Figure 2 Characterization of DOX-DCA NPs. (A) TEM image and (B) DLS profile of DOX-DCA NPs. (C) The EE and DLC of DOX-DCA in NPs. Data are presented as mean ± SD (n = 3, *p < 0.05). (D) The stability of DOX-DCA NPs in PBS at room temperature. (E) TEM images of DOX-DCA NPs after (a) 7 days at room temperature, (b) 24 h at 37°C and (c) 24 h in acetate buffer (pH 5.0). Abbreviations: DOX, doxorubicin; DCA, dichloroacetate; NPs, nanoparticles; TEM, transmission electron microscopy; DLS, dynamic light scattering; EE, encapsulation efficiency; DLC, drug loading content; PBS, phosphate-buffered saline.

In vitro cellular uptake and cytotoxicity assay

The cellular uptake and localization of free DOX, DOX-DCA and DOX-DCA NPs were investigated in B16F10 tumor cells at 4 h and 24 h using confocal microscopy. As seen from Figure 3A, the red fluorescence of DOX and blue fluorescence of DAPI overlapped well in the group of free DOX after 4 h of incubation, which was attributed to the high affinity of DOX with nucleic acids. On the contrary, most of free DOX-DCA localized into the cell cytoplasm at 4 h and subsequently diffused into cell nucleus at 24 h. DOX-DCA NPs exhibited similar and enhanced intracellular uptake compared with free DOX-DCA both at 4 h and 24 h. After DOX-DCA NPs were internalized into cells by the endocytosis pathway and escaped to the cytoplasm, DOX-DCA was released and showed gradual accumulation in nucleus to exert the cell cytotoxicity effect. Similar results can also be found in the internalization and intracellular drug delivery of other DOX-loaded NPs.^7,16

Figure 3 In vitro cellular uptake and cytotoxicity assay. (A) In vitro cellular uptake of DOX, free DOX-DCA and DOX-DCA NPs. DOX (red), DAPI (blue), scale bar, 50 μm. (B) In vitro cellular pharmacokinetics study of DOX-DCA NPs (n = 3). (C) In vitro cytotoxicity of DOX, free DOX-DCA and DOX-DCA NPs against B16F10 cancer cells (n = 5). Abbreviations: DOX, doxorubicin; DCA, dichloroacetate; NPs, nanoparticles; DAPI, 4′,6-diamidino-2-phenylindole.

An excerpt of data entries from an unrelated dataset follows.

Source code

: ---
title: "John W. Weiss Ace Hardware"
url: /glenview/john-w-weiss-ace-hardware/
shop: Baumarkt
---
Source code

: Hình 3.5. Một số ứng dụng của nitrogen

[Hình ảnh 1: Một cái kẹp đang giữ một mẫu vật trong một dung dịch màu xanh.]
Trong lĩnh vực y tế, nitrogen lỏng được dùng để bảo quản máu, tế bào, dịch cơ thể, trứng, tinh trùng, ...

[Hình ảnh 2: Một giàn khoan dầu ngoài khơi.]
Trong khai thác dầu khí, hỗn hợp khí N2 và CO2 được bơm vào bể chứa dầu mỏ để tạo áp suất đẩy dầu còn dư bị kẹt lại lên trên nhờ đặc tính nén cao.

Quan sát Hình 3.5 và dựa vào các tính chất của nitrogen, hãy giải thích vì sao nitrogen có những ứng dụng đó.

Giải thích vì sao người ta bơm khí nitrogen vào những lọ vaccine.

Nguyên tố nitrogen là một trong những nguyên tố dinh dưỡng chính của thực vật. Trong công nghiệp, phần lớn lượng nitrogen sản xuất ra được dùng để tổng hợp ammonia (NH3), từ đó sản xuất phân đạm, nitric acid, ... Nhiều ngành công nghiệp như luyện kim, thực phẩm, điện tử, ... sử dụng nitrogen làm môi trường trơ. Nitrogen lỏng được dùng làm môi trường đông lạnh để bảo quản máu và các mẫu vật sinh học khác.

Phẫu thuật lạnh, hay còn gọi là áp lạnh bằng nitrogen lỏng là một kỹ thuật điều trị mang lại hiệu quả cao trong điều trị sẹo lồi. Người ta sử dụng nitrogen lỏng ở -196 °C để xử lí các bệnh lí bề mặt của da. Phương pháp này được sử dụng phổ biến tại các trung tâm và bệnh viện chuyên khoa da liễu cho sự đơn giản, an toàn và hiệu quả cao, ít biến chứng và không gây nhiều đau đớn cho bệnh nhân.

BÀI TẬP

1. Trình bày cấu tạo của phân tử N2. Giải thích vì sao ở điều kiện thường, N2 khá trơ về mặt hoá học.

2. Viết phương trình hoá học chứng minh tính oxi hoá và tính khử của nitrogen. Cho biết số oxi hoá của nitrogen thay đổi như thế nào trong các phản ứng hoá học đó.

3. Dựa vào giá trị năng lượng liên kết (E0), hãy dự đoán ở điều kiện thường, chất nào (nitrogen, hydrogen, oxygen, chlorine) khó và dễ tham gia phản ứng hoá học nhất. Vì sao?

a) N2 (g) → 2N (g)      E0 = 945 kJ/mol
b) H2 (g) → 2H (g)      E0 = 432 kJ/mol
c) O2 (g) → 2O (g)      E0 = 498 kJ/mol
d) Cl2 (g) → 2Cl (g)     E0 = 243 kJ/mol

In order to investigate the fate of DOX-DCA NPs after uptake, the cellular pharmacokinetics study was performed. As shown in Figure 3B, the concentration of DOX-DCA and dissociated DOX increased with time going on. DOX can be released from DOX-DCA after cell uptake under acidic and esterase conditions. We further examined the in vitro antitumor effect of DOX, free DOX-DCA and DOX-DCA NPs by MTT assay. Free DOX showed the best antitumor efficiency against cancer cells, followed by DOX-DCA NPs and then free DOX-DCA (Figure 3C). The results were consistent with the tendency of intracellular uptake characteristics.

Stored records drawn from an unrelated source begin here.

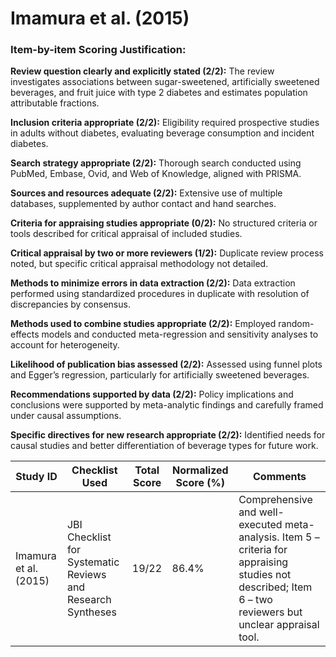 # Imamura et al. (2015)

### Item-by-item Scoring Justification:

**Review question clearly and explicitly stated (2/2):** The review investigates associations between sugar-sweetened, artificially sweetened beverages, and fruit juice with type 2 diabetes and estimates population attributable fractions.

**Inclusion criteria appropriate (2/2):** Eligibility required prospective studies in adults without diabetes, evaluating beverage consumption and incident diabetes.

**Search strategy appropriate (2/2):** Thorough search conducted using PubMed, Embase, Ovid, and Web of Knowledge, aligned with PRISMA.

**Sources and resources adequate (2/2):** Extensive use of multiple databases, supplemented by author contact and hand searches.

**Criteria for appraising studies appropriate (0/2):** No structured criteria or tools described for critical appraisal of included studies.

**Critical appraisal by two or more reviewers (1/2):** Duplicate review process noted, but specific critical appraisal methodology not detailed.

**Methods to minimize errors in data extraction (2/2):** Data extraction performed using standardized procedures in duplicate with resolution of discrepancies by consensus.

**Methods used to combine studies appropriate (2/2):** Employed random-effects models and conducted meta-regression and sensitivity analyses to account for heterogeneity.

**Likelihood of publication bias assessed (2/2):** Assessed using funnel plots and Egger’s regression, particularly for artificially sweetened beverages.

**Recommendations supported by data (2/2):** Policy implications and conclusions were supported by meta-analytic findings and carefully framed under causal assumptions.

**Specific directives for new research appropriate (2/2):** Identified needs for causal studies and better differentiation of beverage types for future work.

| Study ID | Checklist Used | Total Score | Normalized Score (%) | Comments |
| --- | --- | --- | --- | --- |
| Imamura et al. (2015) | JBI Checklist for Systematic Reviews and Research Syntheses | 19/22 | 86.4% | Comprehensive and well-executed meta-analysis. Item 5 – criteria for appraising studies not described; Item 6 – two reviewers but unclear appraisal tool. |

In vivo imaging and biodistribution study

To study the in vivo tumor targeting effect and biodistribution of NPs, B16F10 tumor-bearing mice were intravenously injected with free DIR or DIR-labeled DOX-DCA NPs (DIR@DOX-DCA NPs). As shown in Figure 4A, free DIR was quickly eliminated from body at 4 h and invisible DIR signal was found in tumor. On the contrary, strong and durable signal in tumor was found in DIR@DOX-DCA NP-treated mice up to 48 h. At 8 h, the fluorescence signal reached the peak. The prolonged circulation may be attributed to small particle size, PEGylation and negative charge of DOX-DCA NPs. It seemed that DOX-DCA NPs showed significant tumor targeting and retention capabilities.

Figure 4 In vivo imaging and biodistribution study. (A) Real-time in vivo fluorescence images of free DIR and DIR@DOX-DCA NPs in B16F10 tumor-bearing mice at 4 h, 8 h, 12 h, 24 h and 48 h. The red circles indicate the site of tumors. (B) Ex vivo fluorescence images of tumors and main organs at 8 h, 24 h and 48 h in the group of free DIR and DIR@DOX-DCA NPs. 1, tumor, 2, heart, 3, liver, 4, spleen, 5, lung, 6, kidney. (C) Semi-quantitative fluorescence results of tumor and main organs. Data are presented as the mean ± SD (n = 3, *p < 0.05). Abbreviations: DIR, 1,1′-dioctadecyl-3,3,3′,3′-tetramethylindotricarbocyanine iodide; DOX, doxorubicin; DCA, dichloroacetate; NPs, nanoparticles.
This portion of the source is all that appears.